我也不隱瞞,把寇雲所具備的能力告訴了郭棟。
郭棟在進特事處前複習過一大堆稀奇古怪的案件卷宗,對於這種事情也有一定的接受能力,聽我說完,只是連呼了兩句“原來是這樣”。
我也從郭棟口中,得知了新希望號上的情況。比我想象的,還要妙一些。
這艘船上參觀者不斷,我原以為,這水晶球是在眾目睽睽之下消失的。這樣子,對一般人來說當然不可思異,但黑旗集團裡的關鍵人物,一定會猜出,是有人以隔空取物的能力,將水晶球偷走。可實際上,偏偏水晶球是在一批人參觀完畢,下一批人還未到的時候消失的,等到新希望號方面發現動力源被偷,立刻禁止所有人上下船,哈,這下水被攪渾了。
可憐新希望號環球旅行就這樣破產,它只能用石油當動力開回歐洲了。融資的計劃遭到了毀滅性的打擊,就算先期已經打算投資的方面,現在也一定轉為觀望,黑旗集團的老總們,怕要氣炸了肺。
十五分鐘後,一個警察敲開了我家的門。
還是郭棟思慮周詳些,這個警察帶來了專門的電子訊號偵測裝置。他一句話都沒說,開著儀器在我房裡轉悠了一圈,衝我搖搖頭就離開了。
這下我徹底放下了心,要是我手裡的動力源加裝了個不斷髮射信號的定位裝置,神秘的大盜就要被高科技識破面目了。
郭棟來得很快,深夜提了個旅行箱敲開了我家的門。
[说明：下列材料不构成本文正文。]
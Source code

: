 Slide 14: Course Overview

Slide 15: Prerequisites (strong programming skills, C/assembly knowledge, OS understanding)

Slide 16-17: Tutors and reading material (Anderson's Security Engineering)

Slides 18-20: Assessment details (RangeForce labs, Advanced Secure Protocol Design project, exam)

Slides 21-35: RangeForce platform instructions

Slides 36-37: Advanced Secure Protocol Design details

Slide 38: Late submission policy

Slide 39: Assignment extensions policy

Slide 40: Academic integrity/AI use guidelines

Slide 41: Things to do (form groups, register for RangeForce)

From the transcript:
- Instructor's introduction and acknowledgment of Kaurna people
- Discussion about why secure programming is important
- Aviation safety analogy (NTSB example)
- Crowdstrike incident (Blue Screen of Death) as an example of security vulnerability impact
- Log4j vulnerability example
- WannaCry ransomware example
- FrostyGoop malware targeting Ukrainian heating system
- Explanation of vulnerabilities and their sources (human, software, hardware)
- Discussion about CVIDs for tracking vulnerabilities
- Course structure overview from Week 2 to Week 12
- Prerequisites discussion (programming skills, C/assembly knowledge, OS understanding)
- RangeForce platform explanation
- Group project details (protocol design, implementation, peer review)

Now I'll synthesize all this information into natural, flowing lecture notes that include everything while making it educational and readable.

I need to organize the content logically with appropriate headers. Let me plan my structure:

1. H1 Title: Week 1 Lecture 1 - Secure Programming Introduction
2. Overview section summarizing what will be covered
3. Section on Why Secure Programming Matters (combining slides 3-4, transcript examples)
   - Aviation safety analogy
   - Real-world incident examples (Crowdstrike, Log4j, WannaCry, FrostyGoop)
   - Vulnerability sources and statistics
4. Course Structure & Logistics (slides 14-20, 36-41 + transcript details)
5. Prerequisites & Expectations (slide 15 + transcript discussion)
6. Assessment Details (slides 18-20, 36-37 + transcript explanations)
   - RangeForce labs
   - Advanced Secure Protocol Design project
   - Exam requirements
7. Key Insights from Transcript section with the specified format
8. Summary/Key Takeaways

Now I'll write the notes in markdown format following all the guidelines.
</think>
兩天之後,檢測的結果傳來。
氦-3!
現在只剩下一個問題:他們是怎麼辦到的?
在從寇雲處瞭解到這項能力的限制之後,郭棟也不太相信光靠隔空取物,就能取下月球上的氦-3礦,可是我們都肯定一點:最終的答案一定和這項能力有關。
接下來的一段時間,我一直在等待著特事處調查的結果。就是我從張團長那兒得到的線索。沒想到先接到的,是梁應物打給我的電話。
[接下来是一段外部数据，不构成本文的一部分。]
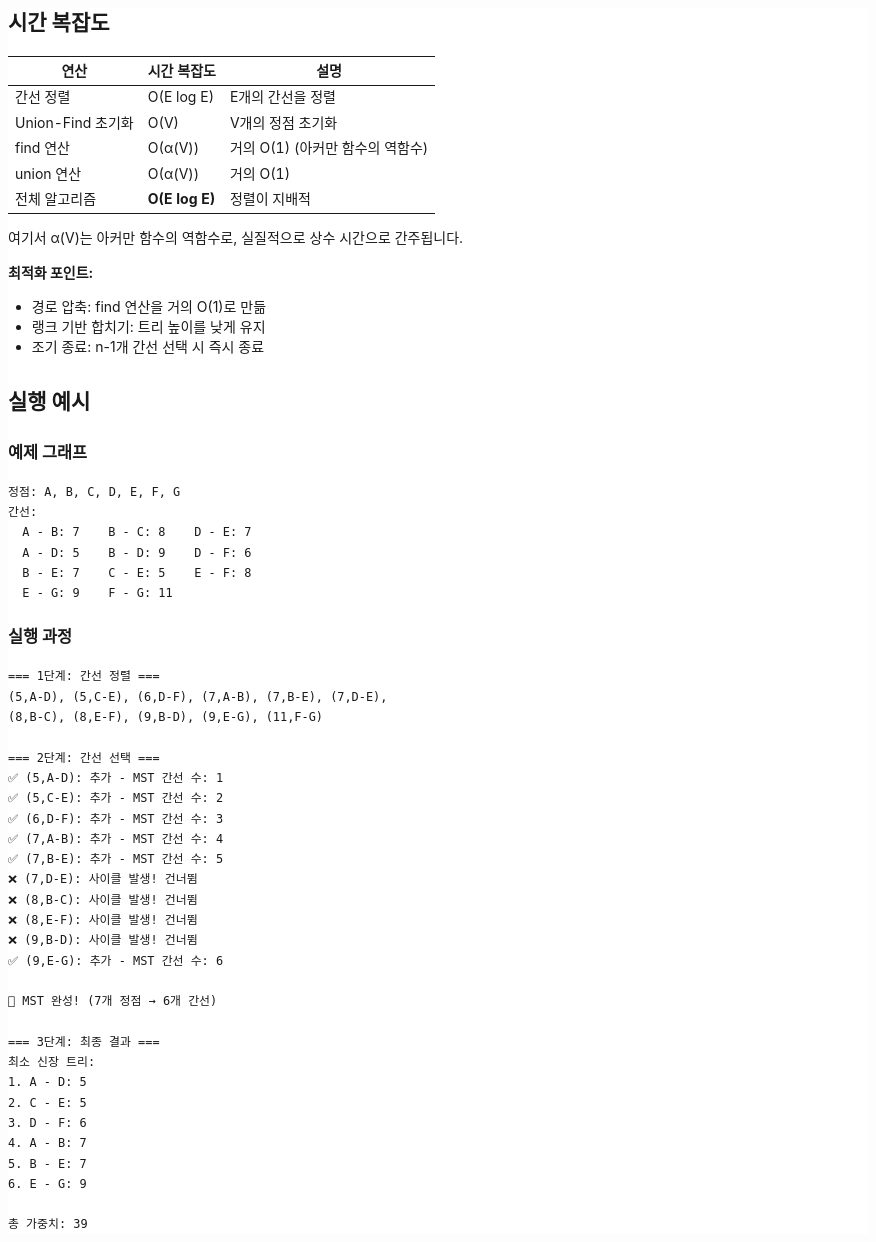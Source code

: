 ## 시간 복잡도

| 연산 | 시간 복잡도 | 설명 |
|------|------------|------|
| 간선 정렬 | O(E log E) | E개의 간선을 정렬 |
| Union-Find 초기화 | O(V) | V개의 정점 초기화 |
| find 연산 | O(α(V)) | 거의 O(1) (아커만 함수의 역함수) |
| union 연산 | O(α(V)) | 거의 O(1) |
| 전체 알고리즘 | **O(E log E)** | 정렬이 지배적 |

여기서 α(V)는 아커만 함수의 역함수로, 실질적으로 상수 시간으로 간주됩니다.

**최적화 포인트:**
- 경로 압축: find 연산을 거의 O(1)로 만듦
- 랭크 기반 합치기: 트리 높이를 낮게 유지
- 조기 종료: n-1개 간선 선택 시 즉시 종료

## 실행 예시

### 예제 그래프

```
정점: A, B, C, D, E, F, G
간선:
  A - B: 7    B - C: 8    D - E: 7
  A - D: 5    B - D: 9    D - F: 6
  B - E: 7    C - E: 5    E - F: 8
  E - G: 9    F - G: 11
```

### 실행 과정

```
=== 1단계: 간선 정렬 ===
(5,A-D), (5,C-E), (6,D-F), (7,A-B), (7,B-E), (7,D-E), 
(8,B-C), (8,E-F), (9,B-D), (9,E-G), (11,F-G)

=== 2단계: 간선 선택 ===
✅ (5,A-D): 추가 - MST 간선 수: 1
✅ (5,C-E): 추가 - MST 간선 수: 2
✅ (6,D-F): 추가 - MST 간선 수: 3
✅ (7,A-B): 추가 - MST 간선 수: 4
✅ (7,B-E): 추가 - MST 간선 수: 5
❌ (7,D-E): 사이클 발생! 건너뜀
❌ (8,B-C): 사이클 발생! 건너뜀
❌ (8,E-F): 사이클 발생! 건너뜀
❌ (9,B-D): 사이클 발생! 건너뜀
✅ (9,E-G): 추가 - MST 간선 수: 6

🎉 MST 완성! (7개 정점 → 6개 간선)

=== 3단계: 최종 결과 ===
최소 신장 트리:
1. A - D: 5
2. C - E: 5
3. D - F: 6
4. A - B: 7
5. B - E: 7
6. E - G: 9

총 가중치: 39
```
“我的一位同事正在受到警方的調查,聽說和你的事有關?”
他從返回上海起就再未和我聯繫,肯定已經獲悉了調查組對我的態度,知道我其實沒事。這次電話裡劈頭一句話,把我問得一愣。
“誰,你那同事叫什麼名字?”
“陳遠責。”
“沒聽說過呀,怎麼就和我有關係了?他是搞什麼的?”
“生物異常能力研究。”梁應物嘴裡迸出一個我從來沒聽見過的研究項目。
“哇塞,果然是X機構,竟然還有搞這號研究的。”
再和梁應物來回問了幾句,這才梳理出事情的原委。這位在X機構裡從事弔詭研究的學者被警方騷擾,還真是因我而起。
這要從張團長告訴我的一個消息說起。
寇風在幻彩團的這段時間裡,表現出的性格是不喜與人交際。對團裡的成員還好,團外就幾乎沒見他帶過什麼朋友來玩。名氣漸響之後,寇風擁有了一批忠實觀眾,不過他並不熱心於和粉絲們互動,最多點個頭,打個招呼。
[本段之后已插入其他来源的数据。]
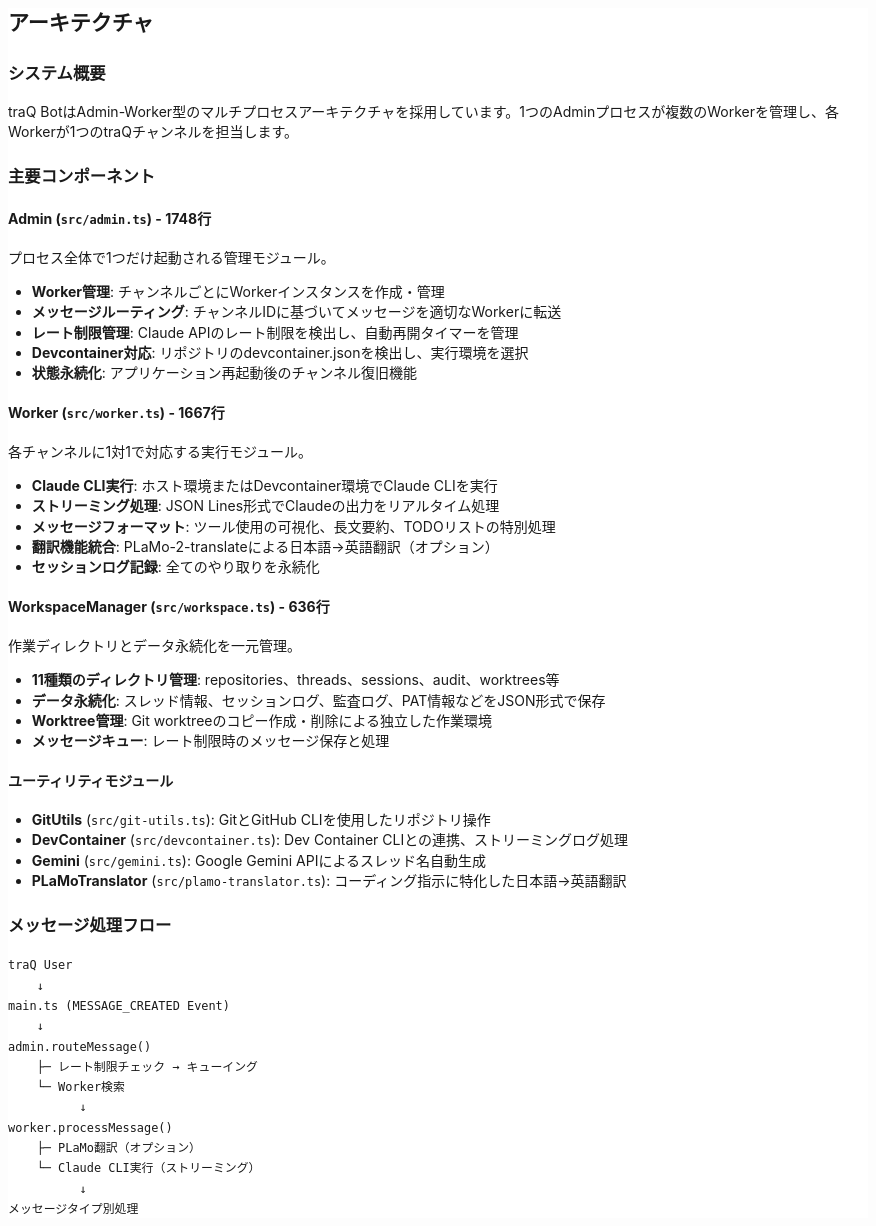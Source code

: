 ## アーキテクチャ

### システム概要

traQ
BotはAdmin-Worker型のマルチプロセスアーキテクチャを採用しています。1つのAdminプロセスが複数のWorkerを管理し、各Workerが1つのtraQチャンネルを担当します。

### 主要コンポーネント

#### Admin (`src/admin.ts`) - 1748行

プロセス全体で1つだけ起動される管理モジュール。

- **Worker管理**: チャンネルごとにWorkerインスタンスを作成・管理
- **メッセージルーティング**:
  チャンネルIDに基づいてメッセージを適切なWorkerに転送
- **レート制限管理**: Claude APIのレート制限を検出し、自動再開タイマーを管理
- **Devcontainer対応**: リポジトリのdevcontainer.jsonを検出し、実行環境を選択
- **状態永続化**: アプリケーション再起動後のチャンネル復旧機能

#### Worker (`src/worker.ts`) - 1667行

各チャンネルに1対1で対応する実行モジュール。

- **Claude CLI実行**: ホスト環境またはDevcontainer環境でClaude CLIを実行
- **ストリーミング処理**: JSON Lines形式でClaudeの出力をリアルタイム処理
- **メッセージフォーマット**: ツール使用の可視化、長文要約、TODOリストの特別処理
- **翻訳機能統合**: PLaMo-2-translateによる日本語→英語翻訳（オプション）
- **セッションログ記録**: 全てのやり取りを永続化

#### WorkspaceManager (`src/workspace.ts`) - 636行

作業ディレクトリとデータ永続化を一元管理。

- **11種類のディレクトリ管理**:
  repositories、threads、sessions、audit、worktrees等
- **データ永続化**:
  スレッド情報、セッションログ、監査ログ、PAT情報などをJSON形式で保存
- **Worktree管理**: Git worktreeのコピー作成・削除による独立した作業環境
- **メッセージキュー**: レート制限時のメッセージ保存と処理

#### ユーティリティモジュール

- **GitUtils** (`src/git-utils.ts`): GitとGitHub CLIを使用したリポジトリ操作
- **DevContainer** (`src/devcontainer.ts`): Dev Container
  CLIとの連携、ストリーミングログ処理
- **Gemini** (`src/gemini.ts`): Google Gemini APIによるスレッド名自動生成
- **PLaMoTranslator** (`src/plamo-translator.ts`):
  コーディング指示に特化した日本語→英語翻訳

### メッセージ処理フロー

```text
traQ User
    ↓
main.ts (MESSAGE_CREATED Event)
    ↓
admin.routeMessage()
    ├─ レート制限チェック → キューイング
    └─ Worker検索
          ↓
worker.processMessage()
    ├─ PLaMo翻訳（オプション）
    └─ Claude CLI実行（ストリーミング）
          ↓
メッセージタイプ別処理
```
但是有一名觀眾是例外。這位觀眾叫林文,看年紀應該過了半百,在看了一次寇風的表演後,林文專程找到寇風,和他在後臺的角落裡聊了很久。寇風就此與其成為好友,兩人時常往來,關係好過團裡的同事,所以寇風的去向,這個人極可能知道。
寇風辭職之後,林文也再未出現過。要找到這個林文,只有公安系統出馬才有可能,這就是我通過郭棟,讓特事處插手的那條線索。
林文此人只有姓名,沒有照片,也沒有聯繫方式。但是會說上海話,體貌特徵也由專家畫了出來。特事處反正最近閒著沒事,調集所有資源查找林文,最終的目標卻圈在一個失蹤人口上面。
這個林文離異獨居,沒有正常職業,卻相當富有。他是個賭博高手,常常去澳門留連賭場,並且十賭九勝。他的財富,據說都是賭來的。
1999年之後,林文的鄰居就再也沒有看見過他,這人就此失蹤,好些人傳說,他賭博的時候惹了黑道,被“做”掉了。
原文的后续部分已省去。